Business Digest


Cruze engine to use cartridge-style filter

detroit

The engine of the 2011 Chevrolet Cruze will use a cartridge-style oil filter designed to make disposal and recycling easier, General Motors announced in a press release Monday.

Both engines available for the 2011 Cruze models will use the cartridge filter, which is easier to recycle and service compared with conventional steel canister-style oil filters, the company said. The Cruze will be built in Lordstown.

The housing for the cartridge filter has a replaceable cap that eliminates the conventional canister-to-engine surface that is a potential source of leaks, the release said.

Rattner: Chrysler, GM exceed expectations

detroit

Former U.S. auto task- force head Steven Rattner said Monday that General Motors Co., and Chrysler Group have performed better than he expected they would a year ago.

Rattner said that both companies have exceeded the federal government’s metrics in sales and restructuring. Rattner said that GM has a good possibility of making a quarterly profit when it announces first-quarter earnings later this month. He said that based on the trading price of old GM’s bonds last week, the government is likely to recover around $40 billion of its $50 billion investment in GM.

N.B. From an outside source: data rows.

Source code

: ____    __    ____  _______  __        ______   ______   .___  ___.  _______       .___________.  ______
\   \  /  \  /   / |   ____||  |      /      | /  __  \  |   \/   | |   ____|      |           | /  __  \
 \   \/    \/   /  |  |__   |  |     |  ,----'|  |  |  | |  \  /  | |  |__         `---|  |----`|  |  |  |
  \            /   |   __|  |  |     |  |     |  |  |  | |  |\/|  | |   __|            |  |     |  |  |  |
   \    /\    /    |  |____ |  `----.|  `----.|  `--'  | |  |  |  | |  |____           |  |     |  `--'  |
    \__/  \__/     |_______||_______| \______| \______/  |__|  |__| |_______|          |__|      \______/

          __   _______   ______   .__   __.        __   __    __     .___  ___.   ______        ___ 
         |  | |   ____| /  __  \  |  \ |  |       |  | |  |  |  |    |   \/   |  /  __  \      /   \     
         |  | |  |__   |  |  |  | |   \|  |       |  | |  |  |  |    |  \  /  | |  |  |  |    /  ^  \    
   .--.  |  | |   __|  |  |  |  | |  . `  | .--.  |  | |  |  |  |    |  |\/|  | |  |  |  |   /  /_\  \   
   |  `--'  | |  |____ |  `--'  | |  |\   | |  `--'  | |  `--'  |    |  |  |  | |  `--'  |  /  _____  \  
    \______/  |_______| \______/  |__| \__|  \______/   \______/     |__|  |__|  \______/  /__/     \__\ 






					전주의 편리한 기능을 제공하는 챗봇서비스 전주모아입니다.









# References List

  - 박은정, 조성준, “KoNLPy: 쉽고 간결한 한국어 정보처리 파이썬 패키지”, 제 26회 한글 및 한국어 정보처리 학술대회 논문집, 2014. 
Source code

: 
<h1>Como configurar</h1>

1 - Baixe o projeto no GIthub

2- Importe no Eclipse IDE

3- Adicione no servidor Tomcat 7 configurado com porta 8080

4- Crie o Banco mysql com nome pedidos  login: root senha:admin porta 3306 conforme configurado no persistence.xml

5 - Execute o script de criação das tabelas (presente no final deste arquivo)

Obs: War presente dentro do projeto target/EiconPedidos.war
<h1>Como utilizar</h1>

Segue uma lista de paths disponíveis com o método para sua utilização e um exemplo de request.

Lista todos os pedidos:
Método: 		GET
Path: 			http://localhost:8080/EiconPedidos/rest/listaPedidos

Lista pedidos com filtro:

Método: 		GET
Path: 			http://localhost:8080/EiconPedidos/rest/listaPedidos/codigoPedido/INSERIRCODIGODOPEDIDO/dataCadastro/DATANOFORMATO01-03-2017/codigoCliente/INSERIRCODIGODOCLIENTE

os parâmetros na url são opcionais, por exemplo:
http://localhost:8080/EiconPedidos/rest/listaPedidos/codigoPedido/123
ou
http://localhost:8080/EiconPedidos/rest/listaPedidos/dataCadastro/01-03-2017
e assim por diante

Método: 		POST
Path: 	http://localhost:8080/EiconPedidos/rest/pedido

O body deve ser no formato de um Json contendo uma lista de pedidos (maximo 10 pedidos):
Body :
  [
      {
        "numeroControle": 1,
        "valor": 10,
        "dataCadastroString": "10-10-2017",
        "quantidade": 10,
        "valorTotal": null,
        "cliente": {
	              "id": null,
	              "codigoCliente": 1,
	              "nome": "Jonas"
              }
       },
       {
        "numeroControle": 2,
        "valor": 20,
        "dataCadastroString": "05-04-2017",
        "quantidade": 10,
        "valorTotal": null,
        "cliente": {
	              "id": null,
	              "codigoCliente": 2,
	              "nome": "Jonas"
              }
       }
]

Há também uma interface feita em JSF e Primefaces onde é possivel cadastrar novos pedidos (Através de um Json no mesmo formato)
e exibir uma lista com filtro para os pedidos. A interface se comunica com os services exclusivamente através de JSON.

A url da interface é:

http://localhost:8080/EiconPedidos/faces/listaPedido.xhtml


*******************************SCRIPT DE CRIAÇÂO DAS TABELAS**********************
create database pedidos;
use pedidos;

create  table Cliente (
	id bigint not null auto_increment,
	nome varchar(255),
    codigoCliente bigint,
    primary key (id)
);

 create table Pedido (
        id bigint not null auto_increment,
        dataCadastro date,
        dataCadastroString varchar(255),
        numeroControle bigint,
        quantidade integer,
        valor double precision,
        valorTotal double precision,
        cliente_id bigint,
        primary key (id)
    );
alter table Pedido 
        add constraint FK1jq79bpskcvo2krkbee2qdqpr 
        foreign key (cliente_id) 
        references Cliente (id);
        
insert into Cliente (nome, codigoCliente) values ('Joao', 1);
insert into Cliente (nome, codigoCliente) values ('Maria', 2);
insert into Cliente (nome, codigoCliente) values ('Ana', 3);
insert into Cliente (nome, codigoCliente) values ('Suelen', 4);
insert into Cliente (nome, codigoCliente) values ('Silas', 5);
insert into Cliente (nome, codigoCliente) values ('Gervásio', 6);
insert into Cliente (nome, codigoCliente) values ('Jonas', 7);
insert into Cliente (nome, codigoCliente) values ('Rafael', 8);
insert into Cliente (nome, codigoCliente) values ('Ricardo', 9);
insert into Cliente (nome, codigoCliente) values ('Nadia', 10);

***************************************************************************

The government owns 61 percent of GM and will get some of its money back when the stock is sold. GM repaid $6.7 billion of the government loans last month.

Chesapeake plans to boost oil investment

oklahoma city

Chesapeake Energy Corp., announced plans to raise about $5 billion over the next two years to expand its investment in oil and reduce its debt Monday. The strategic plan include the sale of 20 percent equity interest in its Chesapeake Appalachia subsidiary within the next three to 12 months. Chesapeake is a key driller in the Appalachian Basin.

New coverage to raise premiums

WASHINGTON

Letting young adults stay on their parents’ health insurance until they turn 26 will nudge premiums nearly 1 percent higher for employer plans, the government said in an estimate released Monday.

The coverage requirement, effective starting later this year, is one of the most anticipated early benefits of President Barack Obama’s new health-care law. Many insurers already have started offering extended coverage to families who purchase their coverage directly. And employers say parents have flooded their benefits departments with questions.

The Health and Human Services Department released estimates of the costs and benefits of the requirement as part of a regulation directing employers and insurers how to carry it out.

The new benefit will cost $3,380 for each dependent, raising premiums by 0.7 percent in 2011 for employer plans, according to the department’s midrange estimate.

BA plans fresh strikes

LONDON

Cabin crew at British Airways PLC announced plans Monday to strike for a total of 20 days in May and June, threatening yet more chaos for tens of thousands of travelers just weeks after an Icelandic volcanic-ash cloud shut down European air space.